• [Problem]:
Provide the number of lines of the records that include "pmatrix", with no other content.

• [Entries taken from a collection]:
==*==
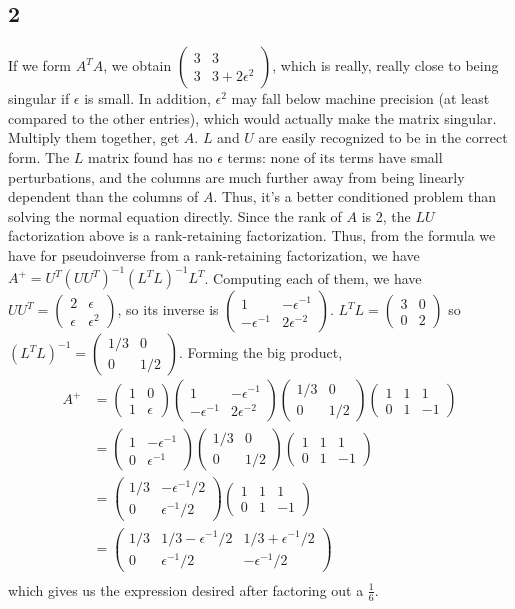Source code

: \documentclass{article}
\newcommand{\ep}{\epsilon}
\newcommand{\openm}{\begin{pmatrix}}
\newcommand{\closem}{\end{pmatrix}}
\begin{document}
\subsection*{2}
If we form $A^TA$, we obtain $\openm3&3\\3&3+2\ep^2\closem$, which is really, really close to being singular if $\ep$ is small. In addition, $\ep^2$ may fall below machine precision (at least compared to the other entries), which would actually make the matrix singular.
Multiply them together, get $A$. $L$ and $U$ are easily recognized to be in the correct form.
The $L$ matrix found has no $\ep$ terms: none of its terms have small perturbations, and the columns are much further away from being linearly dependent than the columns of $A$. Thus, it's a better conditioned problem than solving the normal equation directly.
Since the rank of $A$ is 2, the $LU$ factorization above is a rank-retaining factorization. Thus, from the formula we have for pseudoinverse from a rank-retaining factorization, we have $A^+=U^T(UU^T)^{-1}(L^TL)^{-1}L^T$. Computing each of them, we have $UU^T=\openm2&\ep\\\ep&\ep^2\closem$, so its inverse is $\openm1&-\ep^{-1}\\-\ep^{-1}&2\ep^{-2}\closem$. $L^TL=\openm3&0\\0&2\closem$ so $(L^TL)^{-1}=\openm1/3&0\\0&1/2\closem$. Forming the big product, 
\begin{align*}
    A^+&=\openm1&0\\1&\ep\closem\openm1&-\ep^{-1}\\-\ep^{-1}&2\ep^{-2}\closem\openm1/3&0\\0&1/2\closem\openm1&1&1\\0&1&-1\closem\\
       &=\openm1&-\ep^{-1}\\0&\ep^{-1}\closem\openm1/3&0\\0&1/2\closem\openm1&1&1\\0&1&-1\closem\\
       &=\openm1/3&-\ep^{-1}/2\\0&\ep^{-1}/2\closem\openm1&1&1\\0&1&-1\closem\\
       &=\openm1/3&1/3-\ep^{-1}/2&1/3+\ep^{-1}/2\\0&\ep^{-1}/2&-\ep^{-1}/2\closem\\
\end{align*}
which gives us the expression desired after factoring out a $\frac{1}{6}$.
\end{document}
==*==
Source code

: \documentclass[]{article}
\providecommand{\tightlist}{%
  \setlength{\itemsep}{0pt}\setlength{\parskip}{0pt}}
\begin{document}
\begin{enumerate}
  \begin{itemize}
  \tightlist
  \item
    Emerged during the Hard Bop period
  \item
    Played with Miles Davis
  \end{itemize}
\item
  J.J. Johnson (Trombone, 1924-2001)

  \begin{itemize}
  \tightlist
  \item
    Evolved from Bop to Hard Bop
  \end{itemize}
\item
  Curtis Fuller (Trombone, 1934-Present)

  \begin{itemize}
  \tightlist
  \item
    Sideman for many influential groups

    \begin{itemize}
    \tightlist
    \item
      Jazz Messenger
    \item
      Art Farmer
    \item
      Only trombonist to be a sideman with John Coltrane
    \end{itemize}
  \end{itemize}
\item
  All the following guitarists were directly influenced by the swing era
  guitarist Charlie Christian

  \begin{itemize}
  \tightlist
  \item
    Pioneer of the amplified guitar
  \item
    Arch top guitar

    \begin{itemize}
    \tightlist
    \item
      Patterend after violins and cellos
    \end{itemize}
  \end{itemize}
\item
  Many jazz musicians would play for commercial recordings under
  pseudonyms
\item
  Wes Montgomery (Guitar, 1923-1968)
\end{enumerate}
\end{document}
==*==
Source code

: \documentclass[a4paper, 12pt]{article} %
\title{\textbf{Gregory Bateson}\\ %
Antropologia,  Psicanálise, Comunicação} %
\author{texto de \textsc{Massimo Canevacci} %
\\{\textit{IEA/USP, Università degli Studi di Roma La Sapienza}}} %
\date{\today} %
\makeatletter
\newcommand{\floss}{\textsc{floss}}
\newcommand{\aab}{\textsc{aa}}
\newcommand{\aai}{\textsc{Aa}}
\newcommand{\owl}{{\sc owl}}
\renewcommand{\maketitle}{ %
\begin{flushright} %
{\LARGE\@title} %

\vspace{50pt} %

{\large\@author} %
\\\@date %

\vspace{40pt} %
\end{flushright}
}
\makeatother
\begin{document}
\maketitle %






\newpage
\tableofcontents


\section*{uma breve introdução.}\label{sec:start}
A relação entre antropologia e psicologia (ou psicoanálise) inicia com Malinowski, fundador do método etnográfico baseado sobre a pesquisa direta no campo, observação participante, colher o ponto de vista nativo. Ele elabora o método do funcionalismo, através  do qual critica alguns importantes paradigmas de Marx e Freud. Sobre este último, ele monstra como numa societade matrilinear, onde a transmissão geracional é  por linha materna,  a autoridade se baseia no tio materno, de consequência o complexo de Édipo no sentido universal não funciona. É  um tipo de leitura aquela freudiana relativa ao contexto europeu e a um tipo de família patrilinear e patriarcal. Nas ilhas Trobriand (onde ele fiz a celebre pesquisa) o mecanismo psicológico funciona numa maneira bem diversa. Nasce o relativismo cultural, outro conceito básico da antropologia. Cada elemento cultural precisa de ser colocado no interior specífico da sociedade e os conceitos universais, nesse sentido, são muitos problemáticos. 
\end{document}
==*==
• [Result for this task]:
2